British photographer (born 1963)

Nick Sinclair (born 1963) is a British photographer. The National Portrait Gallery in London holds 148 of his portrait photographs.

After graduating from West Surrey College of Art and Design in 1986, Sinclair moved to Amsterdam, where he lived for three years. He spent a year, working on The Stage project with a portable studio, on a project commissioned for the Gemeente Archief Amsterdam. In 1987 he was commissioned by the Rijksmuseum Amsterdam to photographed people involved in Amsterdam's art world. In 1989, Sinclair moved to London. In 1990 "The Stage", together with six portraits of peers were exhibited at The Photographers' Gallery, in London. In 1990 he started work on the Parliamentarians project from which came the first of his photographs to be acquired by the National Portrait Gallery. The project, together with a series of photographs of scientists commissioned by Cable and Wireless was exhibitted and toured by the NPG in 1994. In 1998 the NPG exhibitted a series of portraits of senior doctors, commissioned and published by the British Medical Journal, as "With Head & Hand & Heart". Sinclair has completed several other photography projects, including images of student life at Green College, Oxford (1998) and "Scooterlands" 1999, photographs of classic scooters in Italy and India.
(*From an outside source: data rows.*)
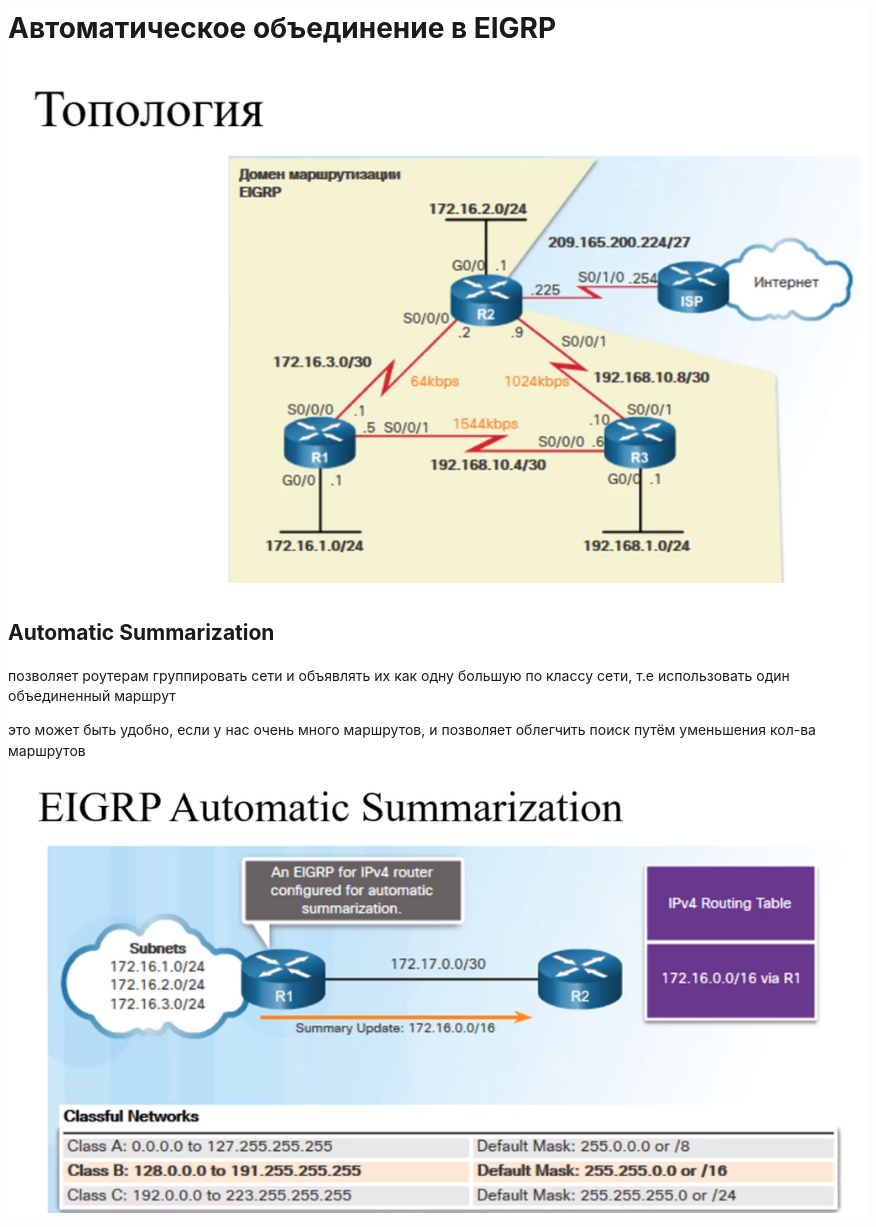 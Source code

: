 # Автоматическое объединение в EIGRP

![alt text](image.png)

## Automatic Summarization
позволяет роутерам группировать сети и объявлять их как одну большую по классу сети, т.е использовать один объединенный маршрут

это может быть удобно, если у нас очень много маршрутов, и позволяет облегчить поиск путём уменьшения кол-ва маршрутов

![alt text](image-1.png)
For the next few years Sinclair's focus was commercial, for a wide variety of editorial and corporate clients. However, most recently, He has returned to more personal projects and has been producing work focused on our responses to a changing environment. In 2007, he was awarded a Winston Churchill Memorial Trust Travel Fellowship to visit China and photograph street level recycling in seven Chinese cities. In 2008, the Winchester Gallery, at the Winchester School of Art, exhibited three projects under the title, "Water, Ice, Vapour". One of these projects, "A Drop in the Ocean", photographs of plastic water bottles adrift in the North Sea, was nominated for the international sustainable photography prize, Prix Pictet.

Sinclair lives on the Suffolk coast.